(DATA Opens)

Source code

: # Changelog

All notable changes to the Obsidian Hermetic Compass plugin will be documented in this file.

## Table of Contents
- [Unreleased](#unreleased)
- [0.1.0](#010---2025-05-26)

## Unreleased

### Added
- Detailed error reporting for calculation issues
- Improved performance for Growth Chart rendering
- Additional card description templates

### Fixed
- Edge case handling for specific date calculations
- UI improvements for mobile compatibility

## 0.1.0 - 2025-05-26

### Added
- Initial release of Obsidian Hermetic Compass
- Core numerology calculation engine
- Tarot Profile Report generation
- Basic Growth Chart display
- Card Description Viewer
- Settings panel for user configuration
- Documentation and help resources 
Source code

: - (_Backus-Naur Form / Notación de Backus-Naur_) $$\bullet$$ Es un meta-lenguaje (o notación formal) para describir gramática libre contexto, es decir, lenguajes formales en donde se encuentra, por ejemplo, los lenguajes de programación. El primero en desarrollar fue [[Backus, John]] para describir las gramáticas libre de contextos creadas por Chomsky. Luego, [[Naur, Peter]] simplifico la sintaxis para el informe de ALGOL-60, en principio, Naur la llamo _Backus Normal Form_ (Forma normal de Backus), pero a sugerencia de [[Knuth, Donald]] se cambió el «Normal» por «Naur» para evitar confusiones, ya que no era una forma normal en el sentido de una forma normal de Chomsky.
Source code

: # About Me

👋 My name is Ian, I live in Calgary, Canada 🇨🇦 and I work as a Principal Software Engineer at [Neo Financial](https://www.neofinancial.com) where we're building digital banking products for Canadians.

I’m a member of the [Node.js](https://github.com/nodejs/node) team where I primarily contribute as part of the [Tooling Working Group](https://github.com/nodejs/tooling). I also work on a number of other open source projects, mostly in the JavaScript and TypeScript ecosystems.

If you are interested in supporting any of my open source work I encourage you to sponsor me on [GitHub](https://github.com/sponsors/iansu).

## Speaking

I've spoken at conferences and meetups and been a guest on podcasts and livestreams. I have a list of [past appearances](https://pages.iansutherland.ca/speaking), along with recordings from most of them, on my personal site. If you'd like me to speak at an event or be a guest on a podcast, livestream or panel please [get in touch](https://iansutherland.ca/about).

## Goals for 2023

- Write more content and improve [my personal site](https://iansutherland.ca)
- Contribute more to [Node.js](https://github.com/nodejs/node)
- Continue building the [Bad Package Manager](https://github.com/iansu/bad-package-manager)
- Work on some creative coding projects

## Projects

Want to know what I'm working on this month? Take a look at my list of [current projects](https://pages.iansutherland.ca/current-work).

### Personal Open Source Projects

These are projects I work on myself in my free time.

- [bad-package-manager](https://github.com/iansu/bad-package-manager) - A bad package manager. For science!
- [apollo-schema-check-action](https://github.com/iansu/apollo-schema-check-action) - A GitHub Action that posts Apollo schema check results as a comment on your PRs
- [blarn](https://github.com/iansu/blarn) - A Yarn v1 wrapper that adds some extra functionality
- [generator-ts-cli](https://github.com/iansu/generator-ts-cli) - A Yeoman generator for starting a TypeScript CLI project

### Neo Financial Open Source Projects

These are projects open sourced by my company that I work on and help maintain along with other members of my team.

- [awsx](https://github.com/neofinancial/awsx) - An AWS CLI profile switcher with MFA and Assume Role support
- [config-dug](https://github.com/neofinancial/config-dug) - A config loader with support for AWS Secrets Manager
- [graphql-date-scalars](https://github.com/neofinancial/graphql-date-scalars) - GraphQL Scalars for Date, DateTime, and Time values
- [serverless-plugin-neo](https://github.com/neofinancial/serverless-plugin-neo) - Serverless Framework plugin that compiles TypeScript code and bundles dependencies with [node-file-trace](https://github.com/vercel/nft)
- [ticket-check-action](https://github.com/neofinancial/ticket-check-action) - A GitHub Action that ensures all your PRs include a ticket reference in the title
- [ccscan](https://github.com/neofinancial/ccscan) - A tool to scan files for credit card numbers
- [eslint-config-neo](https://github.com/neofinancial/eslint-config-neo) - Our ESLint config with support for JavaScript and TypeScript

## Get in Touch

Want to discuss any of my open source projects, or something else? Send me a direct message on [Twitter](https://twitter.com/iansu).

(DATA Closes)

### [REQUIREMENT]
In the entries above, find each line that has the word "Chart". Copy it.

### [EXPECTED OUTPUT]
- Improved performance for Growth Chart rendering
- Basic Growth Chart display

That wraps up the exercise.